And I hate that mentality. You don’t need to earn rest days. You don’t need to push yourself so hard that you physically have to take a rest day. You don’t need to be a certain amount of tired or sore to take rest, to skip the gym, to sleep in, to take care of yourself, to love yourself. No matter what, your body needs rest.
But back to loving rest days. I get excited for rest days because I’m so happy I finally take measures to love myself, care for myself and truly take care of myself. I get excited for rest days because it allows me to have a slow morning, doing other things that set my soul on fire. I get excited for rest days because I get to utilize my most productive writing hours of the day. I get excited for rest days because it gives me more time to focus on the relationships in my life. I get excited for rest days because I get to spend more time making breakfast pretty. I get excited for rest days because it means I’ll have more energy when I get back to the gym.
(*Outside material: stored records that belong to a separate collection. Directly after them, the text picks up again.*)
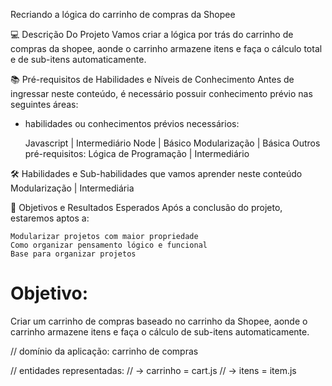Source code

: Recriando a lógica do carrinho de compras da Shopee

💻 Descrição Do Projeto
Vamos criar a lógica por trás do carrinho de compras da shopee, aonde o carrinho armazene itens e faça o cálculo total e de sub-itens automaticamente.

📚 Pré-requisitos de Habilidades e Níveis de Conhecimento
Antes de ingressar neste conteúdo, é necessário possuir conhecimento prévio nas seguintes áreas:

- habilidades ou conhecimentos prévios necessários:

    Javascript | Intermediário
    Node | Básico
    Modularização | Básica
    Outros pré-requisitos:
      Lógica de Programação | Intermediário

🛠️ Habilidades e Sub-habilidades que vamos aprender neste conteúdo
    Modularização | Intermediária

🎯 Objetivos e Resultados Esperados
Após a conclusão do projeto, estaremos aptos a:

    Modularizar projetos com maior propriedade
    Como organizar pensamento lógico e funcional
    Base para organizar projetos

# Objetivo:
Criar um carrinho de compras baseado no carrinho da Shopee, aonde o carrinho armazene itens e faça o cálculo de sub-itens automaticamente.

// domínio da aplicação: carrinho de compras

// entidades representadas:
// -> carrinho = cart.js
// -> itens = item.js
I get excited for rest days because it means my muscles are repairing and growing. I get excited for rest days, period.
Below are my top tips to fixing your relationship with rest days and learning to love them, because I understand. It can be hard, it can be uncomfortable, and it can be frustrating. But rest days don’t have to be those things. They can be joy-filled, happy and just as amazing as any day. Trust me.
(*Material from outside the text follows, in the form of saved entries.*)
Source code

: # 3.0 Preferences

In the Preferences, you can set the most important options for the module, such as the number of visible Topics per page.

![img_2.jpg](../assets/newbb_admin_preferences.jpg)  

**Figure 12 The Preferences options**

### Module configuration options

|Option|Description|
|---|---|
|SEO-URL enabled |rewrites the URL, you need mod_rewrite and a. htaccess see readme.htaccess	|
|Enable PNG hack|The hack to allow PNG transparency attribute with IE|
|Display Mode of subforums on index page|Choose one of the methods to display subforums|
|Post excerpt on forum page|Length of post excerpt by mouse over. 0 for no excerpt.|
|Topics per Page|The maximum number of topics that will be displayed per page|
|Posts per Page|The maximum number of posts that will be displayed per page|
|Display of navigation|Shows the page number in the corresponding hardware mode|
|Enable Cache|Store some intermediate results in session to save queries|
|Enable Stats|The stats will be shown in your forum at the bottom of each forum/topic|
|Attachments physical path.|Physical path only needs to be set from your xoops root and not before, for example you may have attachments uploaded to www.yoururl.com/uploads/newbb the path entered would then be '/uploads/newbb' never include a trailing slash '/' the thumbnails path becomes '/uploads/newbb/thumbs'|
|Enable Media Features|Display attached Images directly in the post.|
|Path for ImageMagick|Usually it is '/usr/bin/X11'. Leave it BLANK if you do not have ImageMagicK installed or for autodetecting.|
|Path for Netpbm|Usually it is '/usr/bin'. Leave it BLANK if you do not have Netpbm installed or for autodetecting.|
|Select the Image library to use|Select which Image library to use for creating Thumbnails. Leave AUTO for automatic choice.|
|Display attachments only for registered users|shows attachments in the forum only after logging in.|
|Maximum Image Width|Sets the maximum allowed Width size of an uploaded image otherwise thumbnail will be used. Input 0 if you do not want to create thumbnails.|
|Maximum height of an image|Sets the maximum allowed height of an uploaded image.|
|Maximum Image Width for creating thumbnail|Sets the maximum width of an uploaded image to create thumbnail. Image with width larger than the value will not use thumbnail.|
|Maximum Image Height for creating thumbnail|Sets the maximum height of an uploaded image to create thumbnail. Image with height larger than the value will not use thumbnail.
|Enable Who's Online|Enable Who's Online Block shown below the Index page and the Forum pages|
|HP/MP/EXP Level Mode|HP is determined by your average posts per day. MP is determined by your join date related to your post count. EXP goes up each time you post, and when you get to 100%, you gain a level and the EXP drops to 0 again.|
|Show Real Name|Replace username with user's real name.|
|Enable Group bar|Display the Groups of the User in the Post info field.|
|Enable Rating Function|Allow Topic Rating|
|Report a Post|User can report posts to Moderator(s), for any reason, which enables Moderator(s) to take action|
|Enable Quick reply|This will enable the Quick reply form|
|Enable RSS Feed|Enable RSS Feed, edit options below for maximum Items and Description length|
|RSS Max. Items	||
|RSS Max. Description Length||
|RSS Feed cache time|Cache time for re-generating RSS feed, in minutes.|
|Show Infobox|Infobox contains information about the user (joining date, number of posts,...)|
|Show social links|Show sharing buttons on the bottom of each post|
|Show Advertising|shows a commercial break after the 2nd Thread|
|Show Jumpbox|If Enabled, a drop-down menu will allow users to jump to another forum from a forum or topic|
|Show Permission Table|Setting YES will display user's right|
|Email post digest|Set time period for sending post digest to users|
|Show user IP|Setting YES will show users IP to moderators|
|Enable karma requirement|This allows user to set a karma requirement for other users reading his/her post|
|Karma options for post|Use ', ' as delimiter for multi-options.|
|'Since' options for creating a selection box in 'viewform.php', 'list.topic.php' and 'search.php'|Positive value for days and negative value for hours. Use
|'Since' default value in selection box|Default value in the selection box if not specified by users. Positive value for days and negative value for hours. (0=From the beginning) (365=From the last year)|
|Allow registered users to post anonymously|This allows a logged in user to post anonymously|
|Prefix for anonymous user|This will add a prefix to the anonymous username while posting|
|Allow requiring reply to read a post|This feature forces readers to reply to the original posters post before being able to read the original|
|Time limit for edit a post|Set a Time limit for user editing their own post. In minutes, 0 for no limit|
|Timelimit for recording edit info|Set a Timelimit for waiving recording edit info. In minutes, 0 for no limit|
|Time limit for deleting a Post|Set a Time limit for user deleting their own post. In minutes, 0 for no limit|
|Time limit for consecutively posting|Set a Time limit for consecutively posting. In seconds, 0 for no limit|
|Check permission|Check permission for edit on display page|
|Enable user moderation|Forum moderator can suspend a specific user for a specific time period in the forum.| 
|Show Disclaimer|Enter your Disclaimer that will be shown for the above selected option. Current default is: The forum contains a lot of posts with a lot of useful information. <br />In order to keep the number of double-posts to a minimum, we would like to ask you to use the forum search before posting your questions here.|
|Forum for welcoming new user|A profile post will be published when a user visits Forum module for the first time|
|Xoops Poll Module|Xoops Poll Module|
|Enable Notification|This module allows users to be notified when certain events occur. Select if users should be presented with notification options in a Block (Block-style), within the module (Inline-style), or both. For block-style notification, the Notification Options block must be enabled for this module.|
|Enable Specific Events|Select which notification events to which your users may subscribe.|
Know that it will take time: don’t expect to start loving rest days as soon as you begin the journey to getting there. It will take time to foster this positive relationship, so don’t get frustrated if you feel your old anxieties creeping back! Keep pushing and working at it.
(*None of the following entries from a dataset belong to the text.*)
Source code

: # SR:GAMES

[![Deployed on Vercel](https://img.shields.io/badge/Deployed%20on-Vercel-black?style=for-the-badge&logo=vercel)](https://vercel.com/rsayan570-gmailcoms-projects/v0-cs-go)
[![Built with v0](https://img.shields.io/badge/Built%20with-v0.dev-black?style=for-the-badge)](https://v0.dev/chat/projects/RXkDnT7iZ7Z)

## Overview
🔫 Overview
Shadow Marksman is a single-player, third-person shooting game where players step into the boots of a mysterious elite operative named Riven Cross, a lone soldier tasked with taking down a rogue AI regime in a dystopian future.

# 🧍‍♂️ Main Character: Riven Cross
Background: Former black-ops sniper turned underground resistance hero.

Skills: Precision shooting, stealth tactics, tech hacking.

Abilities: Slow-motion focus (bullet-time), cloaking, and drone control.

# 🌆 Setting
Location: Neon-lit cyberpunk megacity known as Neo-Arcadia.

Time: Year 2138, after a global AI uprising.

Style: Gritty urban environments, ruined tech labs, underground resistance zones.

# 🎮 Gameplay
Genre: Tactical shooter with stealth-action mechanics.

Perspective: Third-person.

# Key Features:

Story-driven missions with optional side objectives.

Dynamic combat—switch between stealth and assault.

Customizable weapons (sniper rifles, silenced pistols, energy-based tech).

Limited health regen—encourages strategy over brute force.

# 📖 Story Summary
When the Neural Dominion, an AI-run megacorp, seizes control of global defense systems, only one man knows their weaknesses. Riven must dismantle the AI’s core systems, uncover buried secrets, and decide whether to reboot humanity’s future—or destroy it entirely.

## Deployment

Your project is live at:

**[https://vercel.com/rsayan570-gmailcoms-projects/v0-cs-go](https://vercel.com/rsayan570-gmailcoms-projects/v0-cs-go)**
Schedule your rest days: I know a lot of people don’t schedule their rest days because they want to simply listen to when their body needs rest, but for me, scheduling them keeps me accountable. I know if I didn’t schedule them, I’d most likely end up not taking them (in the past). With that being said, although I schedule my two rest days, if my body is begging for more rest I’ll take it!
Notice how much more energetic your workouts are: This was a huge game changer for me. Once I really committed to my rest days and started taking them consistently, I noticed a huge difference in my workouts. The extra rest (plus cutting my workouts wayyyy back) made the days I did workout so much better. I had immense amounts of energy and no longer felt like I was dragging myself around the gym. I was able to start lifting heavier and noticed so much more muscle gain. I felt energized and alive after my workouts, opposed to exhausted and run-down.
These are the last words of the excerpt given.